LLKV: Arrow-Native SQL over Key-Value Storage

Work in Progress

LLKV is an experimental SQL database built as a Rust workspace. It layers Apache Arrow buffers, a streaming execution engine, and MVCC transaction management on top of generic key-value pagers.

Arrow arrays are persisted as column chunks addressed by pager-managed physical keys, so backends that already expose zero-copy reads—such as simd-r-drive—can hand out contiguous buffers for SIMD-friendly scans. Development focuses on correctness, layered modularity, and end-to-end Arrow interoperability.

Getting Started

llkv/ provides the main entrypoint for this repository.

This README tries to give a high-level overview of the entire workspace, and the llkv/ directory re-exports most of it into a single library that can be imported into other applications.

Goals and Status

LLKV already passes the SQL Logic Tests produced by SQLite’s sqllogictest tool and several DuckDB-derived suites (including transactions and foreign keys).

Keeping these suites green is a primary goal; they act as hard regression gates for new work.

Provide a modular SQL stack with Arrow RecordBatch as the universal interchange format.
Support transactional semantics via multi-version concurrency control (MVCC) with snapshot isolation.
Keep each layer focused on a single responsibility so crates can evolve independently.
Maintain a portable, regression-focused test harness that runs:
- The SQLite SQL Logic Test corpus generated by sqllogictest.
- DuckDB-derived suites targeting transactions, foreign keys, and other features that are easy to regress.
Status: active WIP; core data layout, planner, runtime, and test harnesses are under active development, with SLT and DuckDB suites treated as non-negotiable regression gates.

Using the Toolkit

Navigate to llkv/ for the workspace entrypoint.
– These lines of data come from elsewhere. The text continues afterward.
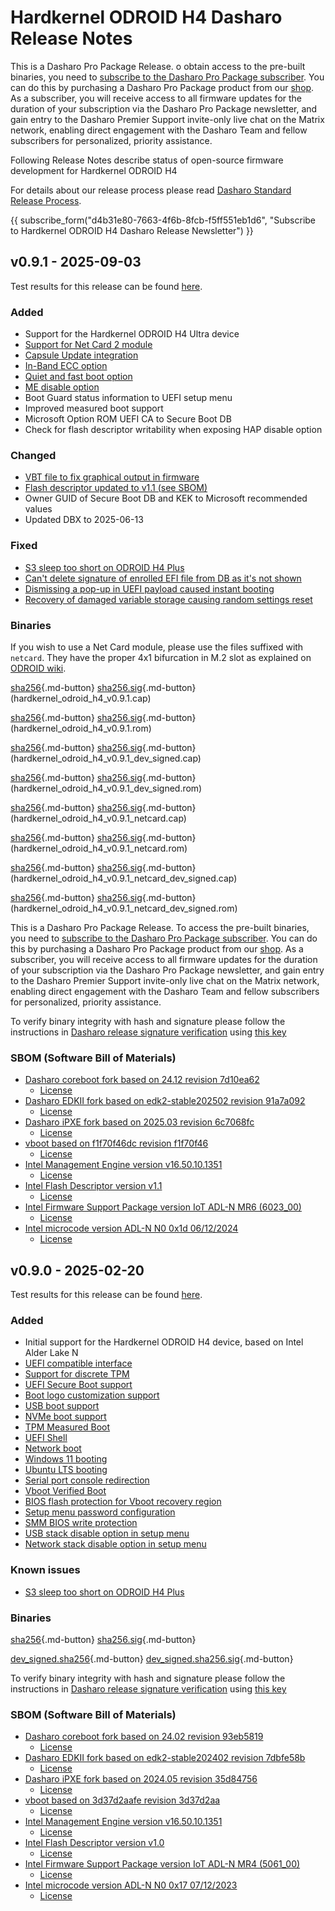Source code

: # Hardkernel ODROID H4 Dasharo Release Notes

This is a Dasharo Pro Package Release. o obtain access to the pre-built binaries,
you need to [subscribe to the Dasharo Pro Package subscriber](https://docs.dasharo.com/ways-you-can-help-us/#become-a-dasharo-pro-package-subscriber).
You can do this by purchasing a Dasharo Pro Package product from our [shop](https://shop.3mdeb.com/product/1-year-dasharo-pro-package-for-network-appliance/).
As a subscriber, you will receive access to all firmware updates for the
duration of your subscription via the Dasharo Pro Package newsletter,
and gain entry to the Dasharo Premier Support invite-only live chat
on the Matrix network, enabling direct engagement with the Dasharo Team
and fellow subscribers for personalized, priority assistance.

Following Release Notes describe status of open-source firmware development for
Hardkernel ODROID H4

For details about our release process please read
[Dasharo Standard Release Process](../../dev-proc/standard-release-process.md).

{{ subscribe_form("d4b31e80-7663-4f6b-8fcb-f5ff551eb1d6",
"Subscribe to Hardkernel ODROID H4 Dasharo Release Newsletter") }}

## v0.9.1 - 2025-09-03

Test results for this release can be found
[here](https://github.com/Dasharo/osfv-results/blob/main/boards/Hardkernel/Odroid_H4/v0.9.1_results.csv).

### Added

- Support for the Hardkernel ODROID H4 Ultra device
- [Support for Net Card 2 module](https://github.com/Dasharo/dasharo-issues/issues/1281)
- [Capsule Update integration](https://github.com/Dasharo/dasharo-issues/issues/1471)
- [In-Band ECC option](https://github.com/Dasharo/dasharo-issues/issues/1276)
- [Quiet and fast boot option](https://github.com/Dasharo/dasharo-issues/issues/1278)
- [ME disable option](https://github.com/Dasharo/dasharo-issues/issues/1279)
- Boot Guard status information to UEFI setup menu
- Improved measured boot support
- Microsoft Option ROM UEFI CA to Secure Boot DB
- Check for flash descriptor writability when exposing HAP disable option

### Changed

- [VBT file to fix graphical output in firmware](https://github.com/Dasharo/dasharo-issues/issues/1353)
- [Flash descriptor updated to v1.1 (see SBOM)](https://github.com/Dasharo/dasharo-blobs/blob/52647f9cc4b8934976ccb9eb01a857852889804a/hardkernel/odroid-h4/README.md)
- Owner GUID of Secure Boot DB and KEK to Microsoft recommended values
- Updated DBX to 2025-06-13

### Fixed

- [S3 sleep too short on ODROID H4 Plus](https://github.com/Dasharo/dasharo-issues/issues/1213)
- [Can't delete signature of enrolled EFI file from DB as it's not shown](https://github.com/Dasharo/dasharo-issues/issues/1365)
- [Dismissing a pop-up in UEFI payload caused instant booting](https://github.com/Dasharo/dasharo-issues/issues/1539)
- [Recovery of damaged variable storage causing random settings reset](https://github.com/Dasharo/dasharo-issues/issues/1293)

### Binaries

If you wish to use a Net Card module, please use the files suffixed with
`netcard`. They have the proper 4x1 bifurcation in M.2 slot as explained on
[ODROID
wiki](https://wiki.odroid.com/accessory/connectivity/netcard3?s[]=netcard#netcard_bios_versions).

[sha256][hardkernel_odroid_h4_v0.9.1.cap_hash]{.md-button}
[sha256.sig][hardkernel_odroid_h4_v0.9.1.cap_sig]{.md-button}
(hardkernel_odroid_h4_v0.9.1.cap)

[sha256][hardkernel_odroid_h4_v0.9.1.rom_hash]{.md-button}
[sha256.sig][hardkernel_odroid_h4_v0.9.1.rom_sig]{.md-button}
(hardkernel_odroid_h4_v0.9.1.rom)

[sha256][hardkernel_odroid_h4_v0.9.1_dev_signed.cap_hash]{.md-button}
[sha256.sig][hardkernel_odroid_h4_v0.9.1_dev_signed.cap_sig]{.md-button}
(hardkernel_odroid_h4_v0.9.1_dev_signed.cap)

[sha256][hardkernel_odroid_h4_v0.9.1_dev_signed.rom_hash]{.md-button}
[sha256.sig][hardkernel_odroid_h4_v0.9.1_dev_signed.rom_sig]{.md-button}
(hardkernel_odroid_h4_v0.9.1_dev_signed.rom)

[sha256][hardkernel_odroid_h4_v0.9.1_netcard.cap_hash]{.md-button}
[sha256.sig][hardkernel_odroid_h4_v0.9.1_netcard.cap_sig]{.md-button}
(hardkernel_odroid_h4_v0.9.1_netcard.cap)

[sha256][hardkernel_odroid_h4_v0.9.1_netcard.rom_hash]{.md-button}
[sha256.sig][hardkernel_odroid_h4_v0.9.1_netcard.rom_sig]{.md-button}
(hardkernel_odroid_h4_v0.9.1_netcard.rom)

[sha256][hardkernel_odroid_h4_v0.9.1_netcard_dev_signed.cap_hash]{.md-button}
[sha256.sig][hardkernel_odroid_h4_v0.9.1_netcard_dev_signed.cap_sig]{.md-button}
(hardkernel_odroid_h4_v0.9.1_netcard_dev_signed.cap)

[sha256][hardkernel_odroid_h4_v0.9.1_netcard_dev_signed.rom_hash]{.md-button}
[sha256.sig][hardkernel_odroid_h4_v0.9.1_netcard_dev_signed.rom_sig]{.md-button}
(hardkernel_odroid_h4_v0.9.1_netcard_dev_signed.rom)

This is a Dasharo Pro Package Release. To access the pre-built binaries,
you need to [subscribe to the Dasharo Pro Package subscriber](../../ways-you-can-help-us.md#become-a-dasharo-pro-package-subscriber).
You can do this by purchasing a Dasharo Pro Package product from our
[shop](https://shop.3mdeb.com/shop/dasharo-pro-package/1-year-dasharo-pro-package-for-network-appliance/).
As a subscriber, you will receive access to all firmware updates for the
duration of your subscription via the Dasharo Pro Package newsletter, and
gain entry to the Dasharo Premier Support invite-only live chat on the Matrix
network, enabling direct engagement with the Dasharo Team and fellow
subscribers for personalized, priority assistance.

To verify binary integrity with hash and signature please follow the
instructions in [Dasharo release signature verification](../../guides/signature-verification.md)
using [this key](https://raw.githubusercontent.com/3mdeb/3mdeb-secpack/master/dasharo/hardkernel_odroid_h4/dasharo-release-0.x-compatible-with-hardkernel-odroid-h4-family-signing-key.asc)

### SBOM (Software Bill of Materials)

- [Dasharo coreboot fork based on 24.12 revision 7d10ea62](https://github.com/Dasharo/coreboot/tree/7d10ea62)
    + [License](https://github.com/Dasharo/coreboot/blob/7d10ea62/COPYING)
- [Dasharo EDKII fork based on edk2-stable202502 revision 91a7a092](https://github.com/Dasharo/edk2/tree/91a7a092)
    + [License](https://github.com/Dasharo/edk2/blob/91a7a092/License.txt)
- [Dasharo iPXE fork based on 2025.03 revision 6c7068fc](https://github.com/Dasharo/ipxe/tree/6c7068fc)
    + [License](https://github.com/Dasharo/ipxe/blob/6c7068fc/COPYING.GPLv2)
- [vboot based on f1f70f46dc revision f1f70f46](https://chromium.googlesource.com/chromiumos/platform/vboot_reference/+/f1f70f46/)
    + [License](https://chromium.googlesource.com/chromiumos/platform/vboot_reference/+/f1f70f46/LICENSE)
- [Intel Management Engine version v16.50.10.1351](https://github.com/Dasharo/dasharo-blobs/blob/52647f9c/hardkernel/odroid-h4/me.bin)
    + [License](https://github.com/Dasharo/dasharo-blobs/blob/52647f9c/licenses/pv%20intel%20obl%20software%20license%20agreement%2011.2.2017.pdf)
- [Intel Flash Descriptor version v1.1](https://github.com/Dasharo/dasharo-blobs/blob/52647f9c/hardkernel/odroid-h4/descriptor.bin)
    + [License](https://github.com/Dasharo/dasharo-blobs/blob/52647f9c/licenses/pv%20intel%20obl%20software%20license%20agreement%2011.2.2017.pdf)
- [Intel Firmware Support Package version IoT ADL-N MR6 (6023_00)](https://github.com/intel/FSP/commits/86c91116/AlderLakeFspBinPkg/IoT/AlderLakeN)
    + [License](https://github.com/intel/FSP/blob/86c91116/FSP_License.pdf)
- [Intel microcode version ADL-N N0 0x1d 06/12/2024](https://github.com/intel/Intel-Linux-Processor-Microcode-Data-Files/tree/microcode-20250812/intel-ucode/06-be-00)
    + [License](https://github.com/intel/Intel-Linux-Processor-Microcode-Data-Files/blob/microcode-20250812/license)

[hardkernel_odroid_h4_v0.9.1.cap_hash]: https://dl.3mdeb.com/open-source-firmware/Dasharo/hardkernel_odroid_h4/uefi/v0.9.1/hardkernel_odroid_h4_v0.9.1.cap.sha256
[hardkernel_odroid_h4_v0.9.1.cap_sig]: https://dl.3mdeb.com/open-source-firmware/Dasharo/hardkernel_odroid_h4/uefi/v0.9.1/hardkernel_odroid_h4_v0.9.1.cap.sha256.sig
[hardkernel_odroid_h4_v0.9.1.rom_hash]: https://dl.3mdeb.com/open-source-firmware/Dasharo/hardkernel_odroid_h4/uefi/v0.9.1/hardkernel_odroid_h4_v0.9.1.rom.sha256
[hardkernel_odroid_h4_v0.9.1.rom_sig]: https://dl.3mdeb.com/open-source-firmware/Dasharo/hardkernel_odroid_h4/uefi/v0.9.1/hardkernel_odroid_h4_v0.9.1.rom.sha256.sig
[hardkernel_odroid_h4_v0.9.1_dev_signed.cap_hash]: https://dl.3mdeb.com/open-source-firmware/Dasharo/hardkernel_odroid_h4/uefi/v0.9.1/hardkernel_odroid_h4_v0.9.1_dev_signed.cap.sha256
[hardkernel_odroid_h4_v0.9.1_dev_signed.cap_sig]: https://dl.3mdeb.com/open-source-firmware/Dasharo/hardkernel_odroid_h4/uefi/v0.9.1/hardkernel_odroid_h4_v0.9.1_dev_signed.cap.sha256.sig
[hardkernel_odroid_h4_v0.9.1_dev_signed.rom_hash]: https://dl.3mdeb.com/open-source-firmware/Dasharo/hardkernel_odroid_h4/uefi/v0.9.1/hardkernel_odroid_h4_v0.9.1_dev_signed.rom.sha256
[hardkernel_odroid_h4_v0.9.1_dev_signed.rom_sig]: https://dl.3mdeb.com/open-source-firmware/Dasharo/hardkernel_odroid_h4/uefi/v0.9.1/hardkernel_odroid_h4_v0.9.1_dev_signed.rom.sha256.sig
[hardkernel_odroid_h4_v0.9.1_netcard.cap_hash]: https://dl.3mdeb.com/open-source-firmware/Dasharo/hardkernel_odroid_h4/uefi/v0.9.1/hardkernel_odroid_h4_v0.9.1_netcard.cap.sha256
[hardkernel_odroid_h4_v0.9.1_netcard.cap_sig]: https://dl.3mdeb.com/open-source-firmware/Dasharo/hardkernel_odroid_h4/uefi/v0.9.1/hardkernel_odroid_h4_v0.9.1_netcard.cap.sha256.sig
[hardkernel_odroid_h4_v0.9.1_netcard.rom_hash]: https://dl.3mdeb.com/open-source-firmware/Dasharo/hardkernel_odroid_h4/uefi/v0.9.1/hardkernel_odroid_h4_v0.9.1_netcard.rom.sha256
[hardkernel_odroid_h4_v0.9.1_netcard.rom_sig]: https://dl.3mdeb.com/open-source-firmware/Dasharo/hardkernel_odroid_h4/uefi/v0.9.1/hardkernel_odroid_h4_v0.9.1_netcard.rom.sha256.sig
[hardkernel_odroid_h4_v0.9.1_netcard_dev_signed.cap_hash]: https://dl.3mdeb.com/open-source-firmware/Dasharo/hardkernel_odroid_h4/uefi/v0.9.1/hardkernel_odroid_h4_v0.9.1_netcard_dev_signed.cap.sha256
[hardkernel_odroid_h4_v0.9.1_netcard_dev_signed.cap_sig]: https://dl.3mdeb.com/open-source-firmware/Dasharo/hardkernel_odroid_h4/uefi/v0.9.1/hardkernel_odroid_h4_v0.9.1_netcard_dev_signed.cap.sha256.sig
[hardkernel_odroid_h4_v0.9.1_netcard_dev_signed.rom_hash]: https://dl.3mdeb.com/open-source-firmware/Dasharo/hardkernel_odroid_h4/uefi/v0.9.1/hardkernel_odroid_h4_v0.9.1_netcard_dev_signed.rom.sha256
[hardkernel_odroid_h4_v0.9.1_netcard_dev_signed.rom_sig]: https://dl.3mdeb.com/open-source-firmware/Dasharo/hardkernel_odroid_h4/uefi/v0.9.1/hardkernel_odroid_h4_v0.9.1_netcard_dev_signed.rom.sha256.sig

## v0.9.0 - 2025-02-20

Test results for this release can be found
[here](https://github.com/Dasharo/osfv-results/blob/main/boards/Hardkernel/Odroid_H4/v0.9.0_results.csv).

### Added

- Initial support for the Hardkernel ODROID H4 device, based on Intel Alder
  Lake N
- [UEFI compatible interface](https://docs.dasharo.com/unified-test-documentation/dasharo-compatibility/30M-uefi-compatible-interface/)
- [Support for discrete TPM](https://docs.dasharo.com/unified-test-documentation/dasharo-security/200-tpm-support/)
- [UEFI Secure Boot support](https://docs.dasharo.com/unified-test-documentation/dasharo-security/206-secure-boot/)
- [Boot logo customization support](https://docs.dasharo.com/unified-test-documentation/dasharo-compatibility/328-logo-customization-functionality/)
- [USB boot support](https://docs.dasharo.com/unified-test-documentation/dasharo-compatibility/31N-usb-boot/)
- [NVMe boot support](https://docs.dasharo.com/unified-test-documentation/dasharo-compatibility/312-nvme-support/)
- [TPM Measured Boot](https://docs.dasharo.com/unified-test-documentation/dasharo-security/203-measured-boot/)
- [UEFI Shell](https://docs.dasharo.com/unified-test-documentation/dasharo-compatibility/30P-uefi-shell/)
- [Network boot](https://docs.dasharo.com/unified-test-documentation/dasharo-compatibility/315b-netboot-utilities/)
- [Windows 11 booting](https://docs.dasharo.com/unified-test-documentation/dasharo-compatibility/31A-windows-booting/)
- [Ubuntu LTS booting](https://docs.dasharo.com/unified-test-documentation/dasharo-compatibility/308-debian-stable-and-ubuntu-lts-support/)
- [Serial port console redirection](https://docs.dasharo.com/unified-test-documentation/dasharo-compatibility/31G-ec-and-superio/#sio004001-serial-port-in-firmware)
- [Vboot Verified Boot](https://docs.dasharo.com/guides/vboot-signing/)
- [BIOS flash protection for Vboot recovery region](https://docs.dasharo.com/unified-test-documentation/dasharo-security/20J-bios-lock-support/)
- [Setup menu password configuration](https://docs.dasharo.com/dasharo-menu-docs/overview/#dasharo-menu-guides)
- [SMM BIOS write protection](https://docs.dasharo.com/dasharo-menu-docs/dasharo-system-features/#dasharo-security-options)
- [USB stack disable option in setup menu](https://docs.dasharo.com/dasharo-menu-docs/dasharo-system-features/#usb-configuration)
- [Network stack disable option in setup menu](https://docs.dasharo.com/dasharo-menu-docs/dasharo-system-features/#networking-options)

### Known issues

- [S3 sleep too short on ODROID H4 Plus](https://github.com/Dasharo/dasharo-issues/issues/1213)

### Binaries

[sha256][hardkernel_odroid_h4_v0.9.0.rom_hash]{.md-button}
[sha256.sig][hardkernel_odroid_h4_v0.9.0.rom_sig]{.md-button}

[dev_signed.sha256][hardkernel_odroid_h4_v0.9.0_dev_signed.rom_hash]{.md-button}
[dev_signed.sha256.sig][hardkernel_odroid_h4_v0.9.0_dev_signed.rom_sig]{.md-button}

To verify binary integrity with hash and signature please follow the
instructions in [Dasharo release signature verification](../../guides/signature-verification.md)
using [this key](https://raw.githubusercontent.com/3mdeb/3mdeb-secpack/master/dasharo/hardkernel_odroid_h4/dasharo-release-0.x-compatible-with-hardkernel-odroid-h4-family-signing-key.asc)

### SBOM (Software Bill of Materials)

- [Dasharo coreboot fork based on 24.02 revision 93eb5819](https://github.com/Dasharo/coreboot/tree/93eb5819)
    + [License](https://github.com/Dasharo/coreboot/blob/93eb5819/COPYING)
- [Dasharo EDKII fork based on edk2-stable202402 revision 7dbfe58b](https://github.com/Dasharo/edk2/tree/7dbfe58b)
    + [License](https://github.com/Dasharo/edk2/blob/7dbfe58b/License.txt)
- [Dasharo iPXE fork based on 2024.05 revision 35d84756](https://github.com/Dasharo/ipxe/tree/35d84756)
    + [License](https://github.com/Dasharo/ipxe/blob/35d84756/COPYING.GPLv2)
- [vboot based on 3d37d2aafe revision 3d37d2aa](https://chromium.googlesource.com/chromiumos/platform/vboot_reference/+/3d37d2aa/)
    + [License](https://chromium.googlesource.com/chromiumos/platform/vboot_reference/+/3d37d2aa/LICENSE)
- [Intel Management Engine version v16.50.10.1351](https://github.com/Dasharo/dasharo-blobs/blob/c4ecc9e3/hardkernel/odroid_h4/me.bin)
    + [License](https://github.com/Dasharo/dasharo-blobs/blob/c4ecc9e3/licenses/pv%20intel%20obl%20software%20license%20agreement%2011.2.2017.pdf)
- [Intel Flash Descriptor version v1.0](https://github.com/Dasharo/dasharo-blobs/blob/c4ecc9e3/hardkernel/odroid_h4/descriptor.bin)
    + [License](https://github.com/Dasharo/dasharo-blobs/blob/c4ecc9e3/licenses/pv%20intel%20obl%20software%20license%20agreement%2011.2.2017.pdf)
- [Intel Firmware Support Package version IoT ADL-N MR4 (5061_00)](https://github.com/intel/FSP/commits/3819544e/AlderLakeFspBinPkg/IoT/AlderLakeN)
    + [License](https://github.com/intel/FSP/blob/3819544e/FSP_License.pdf)
- [Intel microcode version ADL-N N0 0x17 07/12/2023](https://github.com/intel/Intel-Linux-Processor-Microcode-Data-Files/tree/microcode-20240531/intel-ucode/06-be-00)
    + [License](https://github.com/intel/Intel-Linux-Processor-Microcode-Data-Files/blob/microcode-20240531/license)

[hardkernel_odroid_h4_v0.9.0.rom_hash]: https://dl.3mdeb.com/open-source-firmware/Dasharo/hardkernel_odroid_h4/v0.9.0/hardkernel_odroid_h4_v0.9.0.rom.sha256
[hardkernel_odroid_h4_v0.9.0.rom_sig]: https://dl.3mdeb.com/open-source-firmware/Dasharo/hardkernel_odroid_h4/v0.9.0/hardkernel_odroid_h4_v0.9.0.rom.sha256.sig
[hardkernel_odroid_h4_v0.9.0_dev_signed.rom_hash]: https://dl.3mdeb.com/open-source-firmware/Dasharo/hardkernel_odroid_h4/v0.9.0/hardkernel_odroid_h4_v0.9.0_dev_signed.rom.sha256
[hardkernel_odroid_h4_v0.9.0_dev_signed.rom_sig]: https://dl.3mdeb.com/open-source-firmware/Dasharo/hardkernel_odroid_h4/v0.9.0/hardkernel_odroid_h4_v0.9.0_dev_signed.rom.sha256.sig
That crate houses the CLI binary and the high-level library surface.
From the workspace root run cargo run -p llkv for the REPL, or cargo run -p llkv -- --help to see additional modes.
See llkv/README.md for installation flags, persistent pager setup, and API examples.

There's also a demos/ directory. Those projects are closer to publishable showcases than quick-start snippets, so they live alongside (and in addition to) crate-specific examples/ trees.

Design Tradeoffs

Synchronous execution is the default. Hot paths lean on Rayon work-stealing and Crossbeam coordination instead of a pervasive async runtime so individual queries can keep scheduler overhead low, yet the engine still embeds cleanly inside Tokio—our SQL Logic Test runner spins up a Tokio runtime to simulate concurrent connections.
Persistent storage backs onto the SIMD R Drive project rather than Parquet files. That keeps point updates fast without background compaction, but it does trade off the broader ecosystem tooling that Parquet enjoys.
The project reuses the same SQL parser and Arrow memory model as Apache DataFusion while deliberately skipping Tokio. It grew out of an experiment to see how a DataFusion-style stack behaves without a task scheduler in the middle.
Full SQL Logic Test coverage and MVCC transactions are core requirements, yet the crate remains alpha-quality. DataFusion is still the safer pick for production deployments with mature connectors and ecosystem support.

Layered Architecture

The workspace is organized into six layers; higher layers depend on the ones below and communicate through Arrow data structures.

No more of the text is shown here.